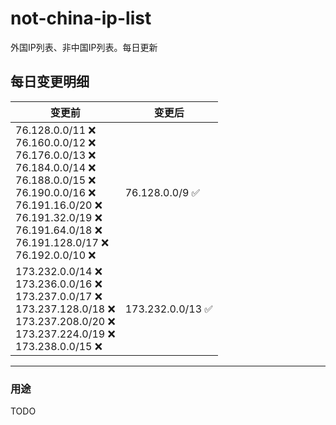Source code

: # not-china-ip-list
外国IP列表、非中国IP列表。每日更新

每日变更明细
--------------------
|  变更前   | 变更后 |
|  ----  | ----  |
|  76.128.0.0/11 :x: <br> 76.160.0.0/12 :x: <br> 76.176.0.0/13 :x: <br> 76.184.0.0/14 :x: <br> 76.188.0.0/15 :x: <br> 76.190.0.0/16 :x: <br> 76.191.16.0/20 :x: <br> 76.191.32.0/19 :x: <br> 76.191.64.0/18 :x: <br> 76.191.128.0/17 :x: <br> 76.192.0.0/10 :x: <br> | 76.128.0.0/9 :white_check_mark: | 
|  173.232.0.0/14 :x: <br> 173.236.0.0/16 :x: <br> 173.237.0.0/17 :x: <br> 173.237.128.0/18 :x: <br> 173.237.208.0/20 :x: <br> 173.237.224.0/19 :x: <br> 173.238.0.0/15 :x: <br> | 173.232.0.0/13 :white_check_mark: | 

--------------------
### 用途
TODO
--------------------------------
What needs to be done: Please restate the material word for word; the pictures stay out.

Task output:
Source code

: # not-china-ip-list
外国IP列表、非中国IP列表。每日更新

每日变更明细
--------------------
|  变更前   | 变更后 |
|  ----  | ----  |
|  76.128.0.0/11 :x: <br> 76.160.0.0/12 :x: <br> 76.176.0.0/13 :x: <br> 76.184.0.0/14 :x: <br> 76.188.0.0/15 :x: <br> 76.190.0.0/16 :x: <br> 76.191.16.0/20 :x: <br> 76.191.32.0/19 :x: <br> 76.191.64.0/18 :x: <br> 76.191.128.0/17 :x: <br> 76.192.0.0/10 :x: <br> | 76.128.0.0/9 :white_check_mark: | 
|  173.232.0.0/14 :x: <br> 173.236.0.0/16 :x: <br> 173.237.0.0/17 :x: <br> 173.237.128.0/18 :x: <br> 173.237.208.0/20 :x: <br> 173.237.224.0/19 :x: <br> 173.238.0.0/15 :x: <br> | 173.232.0.0/13 :white_check_mark: | 

--------------------
### 用途
TODO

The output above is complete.